Leaving out every line that comes before the one containing "items per page)", output the rest of the records exactly, the final line included.

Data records
BEGIN

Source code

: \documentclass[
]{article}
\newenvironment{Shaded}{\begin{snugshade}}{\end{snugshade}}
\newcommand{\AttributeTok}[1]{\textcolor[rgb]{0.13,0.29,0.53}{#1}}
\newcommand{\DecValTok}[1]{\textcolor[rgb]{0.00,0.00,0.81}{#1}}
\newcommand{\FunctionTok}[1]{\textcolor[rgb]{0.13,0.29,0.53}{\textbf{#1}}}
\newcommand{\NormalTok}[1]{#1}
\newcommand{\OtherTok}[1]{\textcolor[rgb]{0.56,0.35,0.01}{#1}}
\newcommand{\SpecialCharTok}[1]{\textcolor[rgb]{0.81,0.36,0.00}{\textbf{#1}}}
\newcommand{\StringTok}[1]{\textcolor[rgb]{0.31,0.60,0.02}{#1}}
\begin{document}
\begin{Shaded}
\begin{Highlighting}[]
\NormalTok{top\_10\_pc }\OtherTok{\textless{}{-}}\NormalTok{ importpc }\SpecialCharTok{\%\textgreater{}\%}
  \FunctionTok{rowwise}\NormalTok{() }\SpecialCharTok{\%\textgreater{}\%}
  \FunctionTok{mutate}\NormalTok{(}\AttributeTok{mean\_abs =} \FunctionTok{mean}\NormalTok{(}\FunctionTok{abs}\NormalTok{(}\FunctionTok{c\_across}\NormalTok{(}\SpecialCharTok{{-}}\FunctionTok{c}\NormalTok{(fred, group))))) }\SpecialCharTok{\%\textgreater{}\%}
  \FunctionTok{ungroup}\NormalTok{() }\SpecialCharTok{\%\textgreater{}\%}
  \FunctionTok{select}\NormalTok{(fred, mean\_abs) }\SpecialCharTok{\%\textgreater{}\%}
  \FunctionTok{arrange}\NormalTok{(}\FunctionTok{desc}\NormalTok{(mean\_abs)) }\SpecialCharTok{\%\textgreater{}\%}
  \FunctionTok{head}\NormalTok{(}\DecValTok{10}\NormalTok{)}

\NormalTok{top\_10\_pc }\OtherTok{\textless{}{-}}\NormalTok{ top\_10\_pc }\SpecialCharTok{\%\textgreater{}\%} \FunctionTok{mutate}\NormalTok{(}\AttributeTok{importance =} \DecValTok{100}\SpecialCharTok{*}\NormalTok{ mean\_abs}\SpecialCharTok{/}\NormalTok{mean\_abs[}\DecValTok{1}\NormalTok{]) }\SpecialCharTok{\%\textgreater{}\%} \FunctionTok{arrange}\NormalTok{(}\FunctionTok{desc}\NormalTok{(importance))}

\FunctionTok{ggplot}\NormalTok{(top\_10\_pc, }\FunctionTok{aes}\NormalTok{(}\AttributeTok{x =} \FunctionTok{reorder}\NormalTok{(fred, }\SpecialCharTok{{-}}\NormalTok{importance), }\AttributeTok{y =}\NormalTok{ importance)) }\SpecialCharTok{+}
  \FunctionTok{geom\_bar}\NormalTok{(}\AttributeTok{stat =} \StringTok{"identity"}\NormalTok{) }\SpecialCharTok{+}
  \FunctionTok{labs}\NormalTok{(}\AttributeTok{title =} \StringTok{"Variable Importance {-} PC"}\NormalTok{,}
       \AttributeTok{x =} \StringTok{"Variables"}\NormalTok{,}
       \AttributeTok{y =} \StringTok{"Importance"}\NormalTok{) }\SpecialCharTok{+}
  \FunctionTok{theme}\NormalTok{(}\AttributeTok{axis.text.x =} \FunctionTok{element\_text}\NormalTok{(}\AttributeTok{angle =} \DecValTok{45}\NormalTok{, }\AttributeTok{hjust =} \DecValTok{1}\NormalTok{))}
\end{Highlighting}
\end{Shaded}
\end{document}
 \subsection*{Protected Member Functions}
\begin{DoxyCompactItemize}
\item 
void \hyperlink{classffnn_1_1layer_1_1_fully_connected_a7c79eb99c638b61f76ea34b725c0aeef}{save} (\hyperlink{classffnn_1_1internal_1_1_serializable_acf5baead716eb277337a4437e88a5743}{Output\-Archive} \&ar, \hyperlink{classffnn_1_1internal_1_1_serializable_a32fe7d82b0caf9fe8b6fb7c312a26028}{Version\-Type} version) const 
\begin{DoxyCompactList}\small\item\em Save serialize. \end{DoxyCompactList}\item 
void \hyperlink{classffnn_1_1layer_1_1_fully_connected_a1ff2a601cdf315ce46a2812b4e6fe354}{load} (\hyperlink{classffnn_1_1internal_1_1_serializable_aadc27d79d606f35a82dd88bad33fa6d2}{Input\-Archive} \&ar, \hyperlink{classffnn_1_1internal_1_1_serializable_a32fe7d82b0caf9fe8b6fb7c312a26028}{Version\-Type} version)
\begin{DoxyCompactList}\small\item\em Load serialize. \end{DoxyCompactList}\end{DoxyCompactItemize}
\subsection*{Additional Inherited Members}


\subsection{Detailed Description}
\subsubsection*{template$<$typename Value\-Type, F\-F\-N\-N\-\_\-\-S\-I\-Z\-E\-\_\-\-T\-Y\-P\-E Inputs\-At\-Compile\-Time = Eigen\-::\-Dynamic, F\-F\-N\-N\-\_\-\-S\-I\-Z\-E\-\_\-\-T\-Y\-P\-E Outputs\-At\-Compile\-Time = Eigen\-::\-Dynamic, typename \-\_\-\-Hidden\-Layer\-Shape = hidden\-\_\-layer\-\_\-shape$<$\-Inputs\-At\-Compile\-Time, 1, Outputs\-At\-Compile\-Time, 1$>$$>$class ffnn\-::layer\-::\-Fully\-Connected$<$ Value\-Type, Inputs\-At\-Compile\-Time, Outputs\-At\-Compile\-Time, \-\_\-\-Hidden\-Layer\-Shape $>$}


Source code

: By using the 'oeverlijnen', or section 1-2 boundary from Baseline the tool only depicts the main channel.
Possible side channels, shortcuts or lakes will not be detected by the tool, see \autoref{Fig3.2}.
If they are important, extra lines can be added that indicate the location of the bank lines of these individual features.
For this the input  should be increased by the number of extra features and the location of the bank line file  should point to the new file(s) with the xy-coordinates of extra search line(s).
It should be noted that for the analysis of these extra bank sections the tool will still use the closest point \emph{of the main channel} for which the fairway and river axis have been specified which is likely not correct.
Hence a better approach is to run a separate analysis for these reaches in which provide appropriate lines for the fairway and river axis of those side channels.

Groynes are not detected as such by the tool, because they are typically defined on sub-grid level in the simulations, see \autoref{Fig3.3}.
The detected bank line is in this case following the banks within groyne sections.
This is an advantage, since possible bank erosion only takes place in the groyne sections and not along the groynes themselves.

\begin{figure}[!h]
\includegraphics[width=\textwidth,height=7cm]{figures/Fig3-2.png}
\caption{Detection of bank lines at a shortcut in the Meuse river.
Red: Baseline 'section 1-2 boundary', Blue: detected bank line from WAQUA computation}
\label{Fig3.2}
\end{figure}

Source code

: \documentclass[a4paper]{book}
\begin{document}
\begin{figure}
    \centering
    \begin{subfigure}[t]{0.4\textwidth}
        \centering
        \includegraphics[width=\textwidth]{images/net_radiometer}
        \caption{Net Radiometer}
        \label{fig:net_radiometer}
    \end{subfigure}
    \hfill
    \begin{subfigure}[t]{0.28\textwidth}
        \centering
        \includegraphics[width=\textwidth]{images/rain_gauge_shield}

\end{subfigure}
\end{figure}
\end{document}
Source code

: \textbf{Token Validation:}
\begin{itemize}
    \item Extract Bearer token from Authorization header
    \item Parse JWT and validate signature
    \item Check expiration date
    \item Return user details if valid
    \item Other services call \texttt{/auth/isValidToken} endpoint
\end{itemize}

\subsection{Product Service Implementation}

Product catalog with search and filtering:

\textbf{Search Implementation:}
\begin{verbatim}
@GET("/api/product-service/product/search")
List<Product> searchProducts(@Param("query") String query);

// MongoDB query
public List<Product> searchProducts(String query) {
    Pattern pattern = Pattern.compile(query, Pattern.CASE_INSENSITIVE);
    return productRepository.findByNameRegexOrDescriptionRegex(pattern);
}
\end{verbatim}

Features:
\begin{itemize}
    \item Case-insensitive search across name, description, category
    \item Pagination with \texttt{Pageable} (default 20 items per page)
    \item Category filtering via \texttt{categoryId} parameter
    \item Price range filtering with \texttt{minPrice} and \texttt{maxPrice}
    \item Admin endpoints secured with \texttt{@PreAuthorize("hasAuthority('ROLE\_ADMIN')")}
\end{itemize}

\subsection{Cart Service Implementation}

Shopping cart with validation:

END

### RESULT OF THE TASK
    \item Pagination with \texttt{Pageable} (default 20 items per page)
    \item Category filtering via \texttt{categoryId} parameter
    \item Price range filtering with \texttt{minPrice} and \texttt{maxPrice}
    \item Admin endpoints secured with \texttt{@PreAuthorize("hasAuthority('ROLE\_ADMIN')")}
\end{itemize}

\subsection{Cart Service Implementation}

Shopping cart with validation:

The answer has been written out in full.